## Work required:
Scan the listing below. Return every line containing the string "Book".
════════════════════
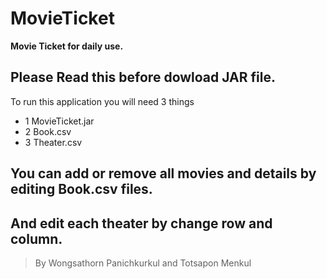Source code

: # MovieTicket
__Movie Ticket for daily use.__
## Please Read this before dowload JAR file.
To run this application you will need 3 things
- 1 MovieTicket.jar
- 2 Book.csv
- 3 Theater.csv
## You can add or remove all movies and details by editing Book.csv files.
## And edit each theater by change row and column.

>By Wongsathorn Panichkurkul and Totsapon Menkul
════════════════════
## Answer section:
- 2 Book.csv
## You can add or remove all movies and details by editing Book.csv files.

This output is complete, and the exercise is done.